(Data excerpts Opens)

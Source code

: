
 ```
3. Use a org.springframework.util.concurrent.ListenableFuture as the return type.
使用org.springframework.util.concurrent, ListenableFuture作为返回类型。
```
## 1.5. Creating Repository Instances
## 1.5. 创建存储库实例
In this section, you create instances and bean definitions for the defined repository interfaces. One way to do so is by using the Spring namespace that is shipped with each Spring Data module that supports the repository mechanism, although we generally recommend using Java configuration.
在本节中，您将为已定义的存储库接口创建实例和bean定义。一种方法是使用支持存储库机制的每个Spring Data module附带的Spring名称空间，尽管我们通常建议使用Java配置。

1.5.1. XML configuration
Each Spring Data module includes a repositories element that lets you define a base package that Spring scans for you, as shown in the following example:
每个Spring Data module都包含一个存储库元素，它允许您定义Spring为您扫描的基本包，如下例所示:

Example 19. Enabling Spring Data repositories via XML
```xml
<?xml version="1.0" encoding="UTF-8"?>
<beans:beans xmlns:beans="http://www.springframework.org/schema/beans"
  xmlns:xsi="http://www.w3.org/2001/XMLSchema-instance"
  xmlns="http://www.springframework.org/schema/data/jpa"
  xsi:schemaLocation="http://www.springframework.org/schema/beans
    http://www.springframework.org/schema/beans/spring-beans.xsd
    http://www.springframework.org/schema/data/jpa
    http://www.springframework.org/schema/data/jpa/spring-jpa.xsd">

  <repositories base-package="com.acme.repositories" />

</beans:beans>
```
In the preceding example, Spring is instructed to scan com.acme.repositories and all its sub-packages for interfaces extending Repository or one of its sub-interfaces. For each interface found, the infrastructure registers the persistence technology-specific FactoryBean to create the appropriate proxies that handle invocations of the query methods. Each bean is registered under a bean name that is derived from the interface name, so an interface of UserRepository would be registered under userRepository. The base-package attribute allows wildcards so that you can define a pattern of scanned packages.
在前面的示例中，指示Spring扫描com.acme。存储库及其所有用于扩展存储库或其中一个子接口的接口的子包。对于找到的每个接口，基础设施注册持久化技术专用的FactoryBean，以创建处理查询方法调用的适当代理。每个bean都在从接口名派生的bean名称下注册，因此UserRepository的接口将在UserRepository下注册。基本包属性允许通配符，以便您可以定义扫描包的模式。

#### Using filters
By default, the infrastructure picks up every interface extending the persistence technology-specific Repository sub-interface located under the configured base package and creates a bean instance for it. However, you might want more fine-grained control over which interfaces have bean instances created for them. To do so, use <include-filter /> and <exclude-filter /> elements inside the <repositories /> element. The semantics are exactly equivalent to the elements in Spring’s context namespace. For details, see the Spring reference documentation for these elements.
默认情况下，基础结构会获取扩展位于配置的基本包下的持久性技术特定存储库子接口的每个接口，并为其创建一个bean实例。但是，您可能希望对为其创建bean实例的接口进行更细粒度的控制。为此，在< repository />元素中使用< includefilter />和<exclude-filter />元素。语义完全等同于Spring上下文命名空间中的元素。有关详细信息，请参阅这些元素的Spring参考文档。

(Data excerpts Closes)

Lines from the records above that hold "springframework" are the ones to list.

3. Use a org.springframework.util.concurrent.ListenableFuture as the return type.
使用org.springframework.util.concurrent, ListenableFuture作为返回类型。
<beans:beans xmlns:beans="http://www.springframework.org/schema/beans"
  xmlns="http://www.springframework.org/schema/data/jpa"
  xsi:schemaLocation="http://www.springframework.org/schema/beans
    http://www.springframework.org/schema/beans/spring-beans.xsd
    http://www.springframework.org/schema/data/jpa
    http://www.springframework.org/schema/data/jpa/spring-jpa.xsd">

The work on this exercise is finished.